By Allie Matherne
Instead of picking up a newspaper or turning on the local news, the millennial generation looks at shared Buzzfeed articles to satisfy their news content intake. With the shift from paper to online news, a monumental shift in mindset came as well. The move to online news was a game-changer for news organizations. Instant access, instant fact checking and interactive features hardly scratch the surface of the shift. Unfortunately with this shift came a new-age style of journalism: shallow, viral news content.
These “news sites” such as Buzzfeed and The Odyssey Online play to our weakness: seeing ourselves on a screen — figuratively, of course. While you may not see your face on a Buzzfeed article, you can picture it there. “10 Things You Only Know If You’re From Louisiana,” for example, only grabs my attention because I want to perpetuate my own vanity. It’s about pride, not news.
These gimmicky, self-proclaimed news sites feed our generation’s narcissism on a platter and in reality do little more than strengthen our egos. I want to read the article “19 Ways To Spot Someone Who Grew Up In The ’90s” not to better myself but to see what I have in common with other people and what I think I know better than they do.

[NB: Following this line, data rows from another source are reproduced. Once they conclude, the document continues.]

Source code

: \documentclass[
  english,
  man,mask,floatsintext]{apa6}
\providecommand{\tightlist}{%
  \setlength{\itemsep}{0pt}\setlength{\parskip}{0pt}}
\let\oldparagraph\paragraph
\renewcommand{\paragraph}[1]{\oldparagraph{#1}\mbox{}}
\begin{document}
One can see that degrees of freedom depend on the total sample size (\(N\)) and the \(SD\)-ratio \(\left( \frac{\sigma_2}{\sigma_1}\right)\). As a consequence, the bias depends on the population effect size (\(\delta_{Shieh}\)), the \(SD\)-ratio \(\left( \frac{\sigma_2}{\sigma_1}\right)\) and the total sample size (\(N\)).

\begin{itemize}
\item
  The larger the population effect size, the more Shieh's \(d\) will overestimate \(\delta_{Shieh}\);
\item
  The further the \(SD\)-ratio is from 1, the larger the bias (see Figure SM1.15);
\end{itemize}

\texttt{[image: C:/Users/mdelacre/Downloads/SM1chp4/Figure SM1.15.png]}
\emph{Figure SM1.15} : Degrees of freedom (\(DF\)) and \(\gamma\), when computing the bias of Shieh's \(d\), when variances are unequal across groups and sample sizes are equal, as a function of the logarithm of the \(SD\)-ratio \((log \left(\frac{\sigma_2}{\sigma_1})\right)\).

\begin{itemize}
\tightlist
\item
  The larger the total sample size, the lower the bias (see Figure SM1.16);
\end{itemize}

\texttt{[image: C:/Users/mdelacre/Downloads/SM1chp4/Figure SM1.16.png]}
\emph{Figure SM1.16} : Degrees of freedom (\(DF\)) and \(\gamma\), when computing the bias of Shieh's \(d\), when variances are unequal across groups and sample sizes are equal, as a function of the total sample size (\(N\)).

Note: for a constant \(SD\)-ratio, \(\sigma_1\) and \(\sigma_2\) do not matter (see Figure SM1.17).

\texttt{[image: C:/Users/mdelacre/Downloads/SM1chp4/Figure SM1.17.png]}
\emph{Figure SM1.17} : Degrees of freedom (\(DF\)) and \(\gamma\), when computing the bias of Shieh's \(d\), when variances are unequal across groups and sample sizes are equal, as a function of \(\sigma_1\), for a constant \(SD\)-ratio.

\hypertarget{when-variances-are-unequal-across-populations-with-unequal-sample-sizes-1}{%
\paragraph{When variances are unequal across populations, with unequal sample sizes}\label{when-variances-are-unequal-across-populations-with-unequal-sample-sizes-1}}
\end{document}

They completely dismantle the journalistic mentality by framing their gimmicky lists as “articles.” The lack of originality is astounding – Graphic Interchange Fromats, for example, are a crutch. “34 Zac Efron Moments That Totally Describe College” is just new-age plagiarism. The entire concept of a GIF is to take a scene that someone else slaved over, reduce it to a moment, and call it your own because you attached a relatable headline to it. So to build an entire article – a term I use loosely – around GIFs is hardly journalism.
These platforms provide a blueprint for our generation to delve deeper into self-love. The driving question is what should we expect from our news sources? A news source is ideally something that points outside of ourselves – this is the crux of why this inclination is so dangerous.

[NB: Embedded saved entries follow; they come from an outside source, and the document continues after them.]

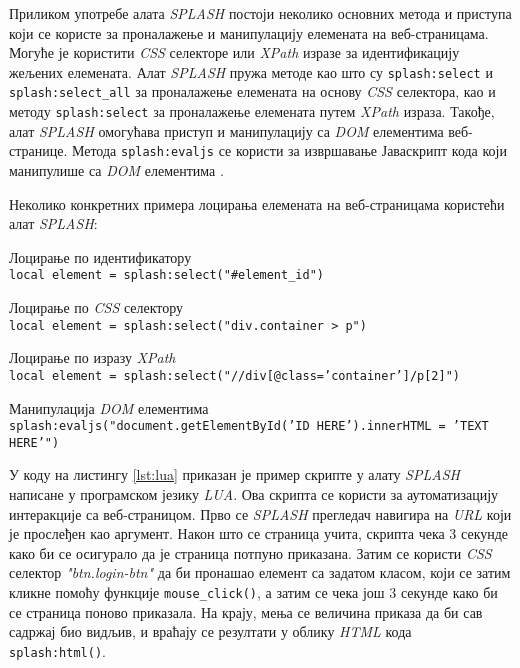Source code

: \documentclass[12pt,oneside]{memoir}
\begin{document}
Приликом употребе алата \textit{SPLASH} постоји неколико основних метода и приступа који се користе за проналажење и манипулацију елемената на веб-страницама. Могуће је користити \textit{CSS} селекторе или \textit{XPath} изразе за идентификацију жељених елемената. Алат \textit{SPLASH} пружа методе као што су \texttt{splash:select} и \texttt{splash:select\_all} за проналажење елемената на основу \textit{CSS} селектора, као и методу \texttt{splash:select} за проналажење елемената путем \textit{XPath} израза. Такође, алат \textit{SPLASH} омогућава приступ и манипулацију са \textit{DOM} елементима веб-странице. Метода \texttt{splash:evaljs} се користи за извршавање Јаваскрипт кода који манипулише са \textit{DOM} елементима \cite{splashDocs}.

Неколико конкретних примера лоцирања елемената на веб-страницама користећи алат \textit{SPLASH}:
\begin{description}
    \item Лоцирање по идентификатору\\
        \texttt{local element = splash:select("\#element\_id")}
    \item Лоцирање по \textit{CSS} селектору\\   
        \texttt{local element = splash:select("div.container > p")}
    \item Лоцирање по изразу \textit{XPath}\\ 
        \texttt{local element = splash:select("//div[@class='container']/p[2]")}
    \item Манипулација \textit{DOM} елементима\\
    \texttt{splash:evaljs("document.getElementById('ID HERE').innerHTML = 'TEXT HERE'")}
\end{description}

У коду на листингу \ref{lst:lua} приказан је пример скрипте у алату \textit{SPLASH} написане у програмском језику \textit{LUA}. Ова скрипта се користи за аутоматизацију интеракције са веб-страницом. Прво се \textit{SPLASH} прегледач навигира на \textit{URL} који је прослеђен као аргумент. Након што се страница учита, скрипта чека 3 секунде како би се осигурало да је страница потпуно приказана. Затим се користи \textit{CSS} селектор \textit{"btn.login-btn"} да би пронашао елемент са задатом класом, који се затим кликне помоћу функције \texttt{mouse\_click()}, а затим се чека још 3 секунде како би се страница поново приказала. На крају, мења се величина приказа да би сав садржај био видљив, и враћају се резултати у облику \textit{HTML} кода \texttt{splash:html()}.
\end{document}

Instead of looking to news for a better understanding of others, what’s going on in the world and as an opportunity be externally focused, we’re only pitted deeper into the internal love of self. Buzzfeed itself is not the problem – the narcissism that drives it is.
When we strip our news of content and rely on catchy titles, funny photos and relatable lists, we lower the standard of what is news and discourage creative voices from forming.
Allie Matherne is a junior public relations and English double major from Lafayette, La. She is a reporter and regular columnist for the Lariat.